**Material for this task:**

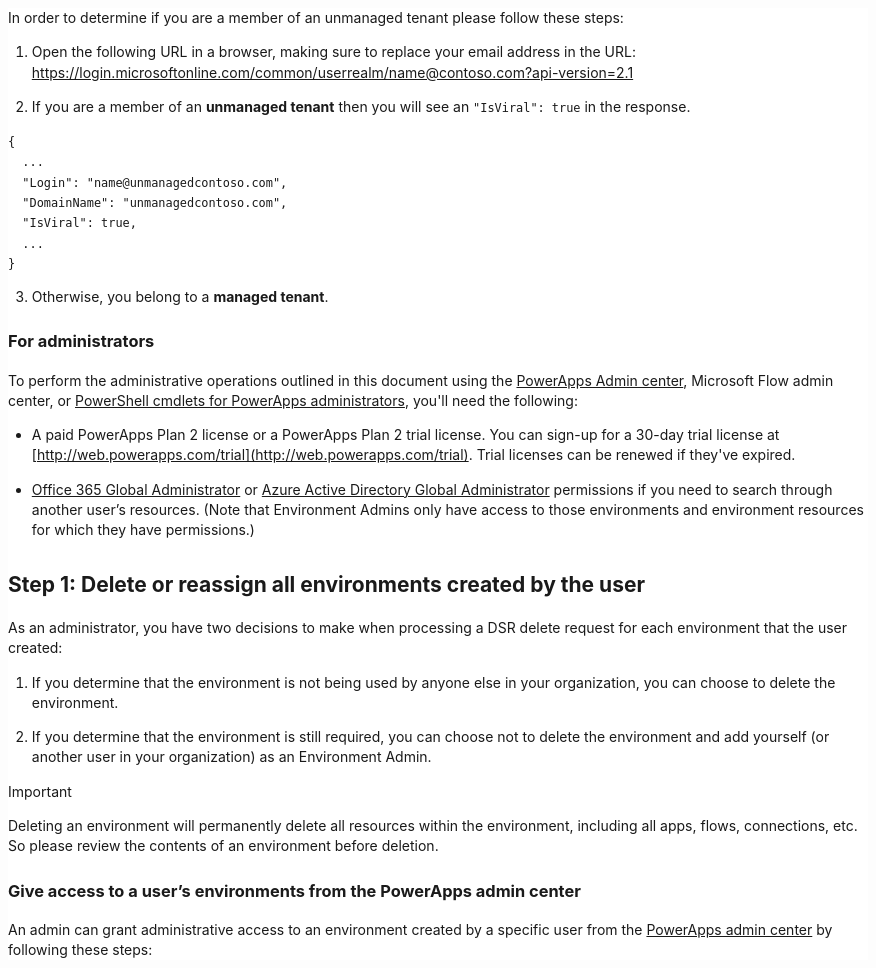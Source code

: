 In order to determine if you are a member of an unmanaged tenant please follow these steps:

1. Open the following URL in a browser, making sure to replace your email address in the URL: https://login.microsoftonline.com/common/userrealm/name@contoso.com?api-version=2.1

2. If you are a member of an **unmanaged tenant** then you will see an `"IsViral": true` in the response.
```
{
  ...
  "Login": "name@unmanagedcontoso.com",
  "DomainName": "unmanagedcontoso.com",
  "IsViral": true,
  ...
}
```

3. Otherwise, you belong to a **managed tenant**.

### For administrators
To perform the administrative operations outlined in this document using the [PowerApps Admin center](https://admin.powerapps.com/), Microsoft Flow admin center, or [PowerShell cmdlets for PowerApps administrators](https://go.microsoft.com/fwlink/?linkid=871804), you'll need the following:

* A paid PowerApps Plan 2 license or a PowerApps Plan 2 trial license. You can sign-up for a 30-day trial license at [http://web.powerapps.com/trial](http://web.powerapps.com/trial). Trial licenses can be renewed if they've expired.

* [Office 365 Global Administrator](https://support.office.com/article/assign-admin-roles-in-office-365-for-business-eac4d046-1afd-4f1a-85fc-8219c79e1504) or [Azure Active Directory Global Administrator](https://docs.microsoft.com/azure/active-directory/active-directory-assign-admin-roles-azure-portal) permissions if you need to search through another user’s resources. (Note that Environment Admins only have access to those environments and environment resources for which they have permissions.)

## Step 1: Delete or reassign all environments created by the user
As an administrator, you have two decisions to make when processing a DSR delete request for each environment that the user created:

1. If you determine that the environment is not being used by anyone else in your organization, you can choose to delete the environment.

2. If you determine that the environment is still required, you can choose not to delete the environment and add yourself (or another user in your organization) as an Environment Admin.

> [!IMPORTANT]
> Deleting an environment will permanently delete all resources within the environment, including all apps, flows, connections, etc. So please review the contents of an environment before deletion.

### Give access to a user’s environments from the PowerApps admin center
An admin can grant administrative access to an environment created by a specific user from the [PowerApps admin center](https://admin.powerapps.com/) by following these steps:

**Problem requirements:** Wherever the string "will" appears in the data above, report the whole line.

**Response to this task:**
2. If you are a member of an **unmanaged tenant** then you will see an `"IsViral": true` in the response.
> Deleting an environment will permanently delete all resources within the environment, including all apps, flows, connections, etc. So please review the contents of an environment before deletion.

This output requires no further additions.